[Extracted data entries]
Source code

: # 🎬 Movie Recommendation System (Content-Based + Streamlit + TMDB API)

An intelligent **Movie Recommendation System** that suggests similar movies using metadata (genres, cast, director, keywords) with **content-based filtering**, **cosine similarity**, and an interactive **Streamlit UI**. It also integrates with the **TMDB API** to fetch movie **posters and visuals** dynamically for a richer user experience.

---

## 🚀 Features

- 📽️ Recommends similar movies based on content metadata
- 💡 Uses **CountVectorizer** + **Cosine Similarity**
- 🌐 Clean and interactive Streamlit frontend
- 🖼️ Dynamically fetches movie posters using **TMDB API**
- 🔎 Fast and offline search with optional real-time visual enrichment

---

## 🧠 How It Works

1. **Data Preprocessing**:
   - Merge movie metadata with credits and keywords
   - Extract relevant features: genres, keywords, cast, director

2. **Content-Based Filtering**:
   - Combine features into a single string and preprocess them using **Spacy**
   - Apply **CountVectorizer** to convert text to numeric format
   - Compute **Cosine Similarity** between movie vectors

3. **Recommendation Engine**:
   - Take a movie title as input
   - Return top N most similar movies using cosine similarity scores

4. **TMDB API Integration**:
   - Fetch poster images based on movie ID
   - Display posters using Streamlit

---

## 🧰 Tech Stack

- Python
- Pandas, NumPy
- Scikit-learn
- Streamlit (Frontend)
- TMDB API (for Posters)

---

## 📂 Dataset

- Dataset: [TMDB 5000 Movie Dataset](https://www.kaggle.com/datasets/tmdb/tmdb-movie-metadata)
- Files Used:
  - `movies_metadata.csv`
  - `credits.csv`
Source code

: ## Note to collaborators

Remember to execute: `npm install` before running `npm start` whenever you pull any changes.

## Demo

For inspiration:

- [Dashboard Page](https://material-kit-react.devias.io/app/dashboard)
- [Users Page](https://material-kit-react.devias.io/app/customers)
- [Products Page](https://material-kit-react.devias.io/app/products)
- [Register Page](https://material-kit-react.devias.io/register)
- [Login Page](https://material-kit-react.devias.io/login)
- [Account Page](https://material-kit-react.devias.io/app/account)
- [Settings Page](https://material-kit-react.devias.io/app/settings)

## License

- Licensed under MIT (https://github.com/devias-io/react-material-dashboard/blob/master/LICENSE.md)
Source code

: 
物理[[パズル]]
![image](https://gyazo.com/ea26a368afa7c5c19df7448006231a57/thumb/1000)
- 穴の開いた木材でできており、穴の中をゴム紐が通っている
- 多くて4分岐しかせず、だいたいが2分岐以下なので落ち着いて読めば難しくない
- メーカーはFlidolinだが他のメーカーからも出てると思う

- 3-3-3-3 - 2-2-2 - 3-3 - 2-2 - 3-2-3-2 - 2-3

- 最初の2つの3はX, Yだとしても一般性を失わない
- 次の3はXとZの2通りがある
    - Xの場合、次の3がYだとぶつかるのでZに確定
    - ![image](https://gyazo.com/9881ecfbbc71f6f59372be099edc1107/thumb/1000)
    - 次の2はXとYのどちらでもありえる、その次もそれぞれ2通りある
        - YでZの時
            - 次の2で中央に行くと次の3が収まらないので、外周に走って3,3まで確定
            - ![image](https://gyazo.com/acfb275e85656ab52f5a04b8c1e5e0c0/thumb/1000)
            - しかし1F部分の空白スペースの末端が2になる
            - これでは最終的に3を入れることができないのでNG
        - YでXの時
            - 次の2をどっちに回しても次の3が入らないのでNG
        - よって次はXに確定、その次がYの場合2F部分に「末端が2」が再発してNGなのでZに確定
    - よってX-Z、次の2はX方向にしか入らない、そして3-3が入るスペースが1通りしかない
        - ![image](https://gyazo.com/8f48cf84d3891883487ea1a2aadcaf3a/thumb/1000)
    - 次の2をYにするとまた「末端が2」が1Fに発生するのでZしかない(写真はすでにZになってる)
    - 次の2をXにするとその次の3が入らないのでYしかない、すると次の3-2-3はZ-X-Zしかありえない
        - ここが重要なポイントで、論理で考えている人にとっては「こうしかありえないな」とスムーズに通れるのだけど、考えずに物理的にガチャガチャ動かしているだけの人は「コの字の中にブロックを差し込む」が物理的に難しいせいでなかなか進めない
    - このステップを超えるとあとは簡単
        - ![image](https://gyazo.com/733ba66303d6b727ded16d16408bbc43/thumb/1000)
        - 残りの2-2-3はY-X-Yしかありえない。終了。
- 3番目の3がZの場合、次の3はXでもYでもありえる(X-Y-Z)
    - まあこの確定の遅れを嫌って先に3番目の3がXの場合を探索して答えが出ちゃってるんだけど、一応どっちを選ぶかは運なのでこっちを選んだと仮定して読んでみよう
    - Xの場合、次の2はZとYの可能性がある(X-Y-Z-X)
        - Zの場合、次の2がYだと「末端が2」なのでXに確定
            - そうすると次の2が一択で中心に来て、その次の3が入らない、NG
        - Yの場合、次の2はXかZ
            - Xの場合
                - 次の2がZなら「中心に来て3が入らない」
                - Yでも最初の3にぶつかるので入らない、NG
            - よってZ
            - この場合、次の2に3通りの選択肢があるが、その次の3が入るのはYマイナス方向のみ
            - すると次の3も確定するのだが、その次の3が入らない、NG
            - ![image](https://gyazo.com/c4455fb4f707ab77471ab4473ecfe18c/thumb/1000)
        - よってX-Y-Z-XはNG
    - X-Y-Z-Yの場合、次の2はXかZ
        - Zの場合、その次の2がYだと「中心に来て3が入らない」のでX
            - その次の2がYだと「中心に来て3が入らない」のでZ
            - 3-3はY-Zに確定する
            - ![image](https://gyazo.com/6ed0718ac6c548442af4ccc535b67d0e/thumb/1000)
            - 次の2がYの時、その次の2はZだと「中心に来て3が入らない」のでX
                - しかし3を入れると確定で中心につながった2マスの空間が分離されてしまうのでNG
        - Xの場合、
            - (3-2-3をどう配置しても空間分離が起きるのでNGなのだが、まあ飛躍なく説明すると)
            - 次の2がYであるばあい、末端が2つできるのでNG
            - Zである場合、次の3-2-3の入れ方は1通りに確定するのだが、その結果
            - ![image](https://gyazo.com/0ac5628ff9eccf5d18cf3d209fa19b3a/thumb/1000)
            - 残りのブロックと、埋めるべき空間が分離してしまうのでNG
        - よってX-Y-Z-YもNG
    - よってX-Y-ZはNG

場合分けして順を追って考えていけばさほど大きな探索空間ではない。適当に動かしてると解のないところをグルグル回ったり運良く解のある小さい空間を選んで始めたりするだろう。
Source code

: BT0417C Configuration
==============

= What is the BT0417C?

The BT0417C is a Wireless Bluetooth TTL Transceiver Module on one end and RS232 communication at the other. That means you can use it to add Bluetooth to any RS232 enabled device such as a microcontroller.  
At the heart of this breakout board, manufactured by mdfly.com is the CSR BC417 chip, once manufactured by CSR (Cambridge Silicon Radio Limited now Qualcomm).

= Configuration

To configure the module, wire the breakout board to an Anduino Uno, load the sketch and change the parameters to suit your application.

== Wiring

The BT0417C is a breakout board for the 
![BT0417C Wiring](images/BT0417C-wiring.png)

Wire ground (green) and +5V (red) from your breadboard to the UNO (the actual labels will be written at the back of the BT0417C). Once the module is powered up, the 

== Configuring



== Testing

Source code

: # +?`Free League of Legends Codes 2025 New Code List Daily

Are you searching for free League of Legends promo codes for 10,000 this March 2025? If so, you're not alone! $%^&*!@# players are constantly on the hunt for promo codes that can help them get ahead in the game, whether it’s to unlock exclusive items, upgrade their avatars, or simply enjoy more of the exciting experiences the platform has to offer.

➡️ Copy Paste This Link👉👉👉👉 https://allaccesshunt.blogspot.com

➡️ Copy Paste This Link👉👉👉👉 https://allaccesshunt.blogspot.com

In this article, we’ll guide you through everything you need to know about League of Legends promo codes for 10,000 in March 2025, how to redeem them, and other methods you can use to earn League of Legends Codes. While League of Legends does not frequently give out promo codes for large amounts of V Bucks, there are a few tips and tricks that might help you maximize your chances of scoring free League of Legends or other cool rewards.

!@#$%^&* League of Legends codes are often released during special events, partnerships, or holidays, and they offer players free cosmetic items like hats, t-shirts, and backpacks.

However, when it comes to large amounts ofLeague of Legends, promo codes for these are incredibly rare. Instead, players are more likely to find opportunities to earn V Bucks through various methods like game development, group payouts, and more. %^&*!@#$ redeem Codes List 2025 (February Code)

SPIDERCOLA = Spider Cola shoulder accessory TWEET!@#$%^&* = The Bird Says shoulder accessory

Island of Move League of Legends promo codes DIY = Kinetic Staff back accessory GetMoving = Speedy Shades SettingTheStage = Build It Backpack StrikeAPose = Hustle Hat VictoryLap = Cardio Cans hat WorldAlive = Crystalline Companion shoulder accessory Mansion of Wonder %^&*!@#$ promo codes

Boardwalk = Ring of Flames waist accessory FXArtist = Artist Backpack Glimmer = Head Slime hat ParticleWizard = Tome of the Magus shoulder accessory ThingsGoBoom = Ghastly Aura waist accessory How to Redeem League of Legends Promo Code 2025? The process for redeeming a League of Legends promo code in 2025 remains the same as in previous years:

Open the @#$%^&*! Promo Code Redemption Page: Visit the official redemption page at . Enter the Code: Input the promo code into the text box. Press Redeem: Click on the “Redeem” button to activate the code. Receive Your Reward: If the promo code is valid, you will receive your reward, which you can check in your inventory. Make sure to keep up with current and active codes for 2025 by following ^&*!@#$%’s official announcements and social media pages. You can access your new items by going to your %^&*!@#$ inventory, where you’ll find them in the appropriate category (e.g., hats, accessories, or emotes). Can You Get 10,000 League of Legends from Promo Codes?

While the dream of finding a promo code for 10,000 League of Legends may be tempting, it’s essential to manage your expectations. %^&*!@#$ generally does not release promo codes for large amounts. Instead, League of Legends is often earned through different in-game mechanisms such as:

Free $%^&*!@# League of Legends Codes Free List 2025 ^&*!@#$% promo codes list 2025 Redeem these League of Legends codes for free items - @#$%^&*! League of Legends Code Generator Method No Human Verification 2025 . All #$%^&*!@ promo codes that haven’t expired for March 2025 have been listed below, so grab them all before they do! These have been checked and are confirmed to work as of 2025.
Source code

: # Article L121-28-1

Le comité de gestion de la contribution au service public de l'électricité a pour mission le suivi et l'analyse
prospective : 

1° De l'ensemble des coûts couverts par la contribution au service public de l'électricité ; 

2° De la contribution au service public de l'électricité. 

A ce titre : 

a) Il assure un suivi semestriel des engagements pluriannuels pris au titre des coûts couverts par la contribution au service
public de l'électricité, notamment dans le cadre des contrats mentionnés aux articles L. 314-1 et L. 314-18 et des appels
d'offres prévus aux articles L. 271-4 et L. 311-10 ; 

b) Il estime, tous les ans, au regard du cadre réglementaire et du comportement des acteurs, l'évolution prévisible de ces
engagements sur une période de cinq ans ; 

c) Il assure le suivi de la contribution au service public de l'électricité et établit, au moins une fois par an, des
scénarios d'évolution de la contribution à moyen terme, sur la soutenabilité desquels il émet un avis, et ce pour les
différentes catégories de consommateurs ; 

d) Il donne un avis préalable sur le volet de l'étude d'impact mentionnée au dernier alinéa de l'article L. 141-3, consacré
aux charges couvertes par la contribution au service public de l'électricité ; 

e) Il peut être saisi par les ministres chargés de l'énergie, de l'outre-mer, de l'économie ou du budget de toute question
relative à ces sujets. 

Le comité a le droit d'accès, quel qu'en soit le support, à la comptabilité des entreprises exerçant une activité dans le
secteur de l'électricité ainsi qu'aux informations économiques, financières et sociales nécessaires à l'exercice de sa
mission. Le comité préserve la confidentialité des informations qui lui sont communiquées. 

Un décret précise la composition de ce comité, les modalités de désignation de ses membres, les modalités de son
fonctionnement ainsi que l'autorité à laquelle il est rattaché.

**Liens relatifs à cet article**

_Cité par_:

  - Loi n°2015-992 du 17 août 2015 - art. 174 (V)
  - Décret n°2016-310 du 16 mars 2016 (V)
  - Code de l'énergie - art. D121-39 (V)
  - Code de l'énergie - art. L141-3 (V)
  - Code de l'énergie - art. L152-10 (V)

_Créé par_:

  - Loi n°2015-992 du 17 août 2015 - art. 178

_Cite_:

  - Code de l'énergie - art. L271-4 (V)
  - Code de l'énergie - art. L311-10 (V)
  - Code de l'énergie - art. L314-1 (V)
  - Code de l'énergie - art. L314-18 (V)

→ Exercise: For this exercise, repeat exactly the lines of the data above from the one with "relative à ces sujets." down to the one with "- Code de l'énergie - art. L314-1 (V)", both end lines included.

→ Completed exercise:
relative à ces sujets. 

Le comité a le droit d'accès, quel qu'en soit le support, à la comptabilité des entreprises exerçant une activité dans le
secteur de l'électricité ainsi qu'aux informations économiques, financières et sociales nécessaires à l'exercice de sa
mission. Le comité préserve la confidentialité des informations qui lui sont communiquées. 

Un décret précise la composition de ce comité, les modalités de désignation de ses membres, les modalités de son
fonctionnement ainsi que l'autorité à laquelle il est rattaché.

**Liens relatifs à cet article**

_Cité par_:

  - Loi n°2015-992 du 17 août 2015 - art. 174 (V)
  - Décret n°2016-310 du 16 mars 2016 (V)
  - Code de l'énergie - art. D121-39 (V)
  - Code de l'énergie - art. L141-3 (V)
  - Code de l'énergie - art. L152-10 (V)

_Créé par_:

  - Loi n°2015-992 du 17 août 2015 - art. 178

_Cite_:

  - Code de l'énergie - art. L271-4 (V)
  - Code de l'énergie - art. L311-10 (V)
  - Code de l'énergie - art. L314-1 (V)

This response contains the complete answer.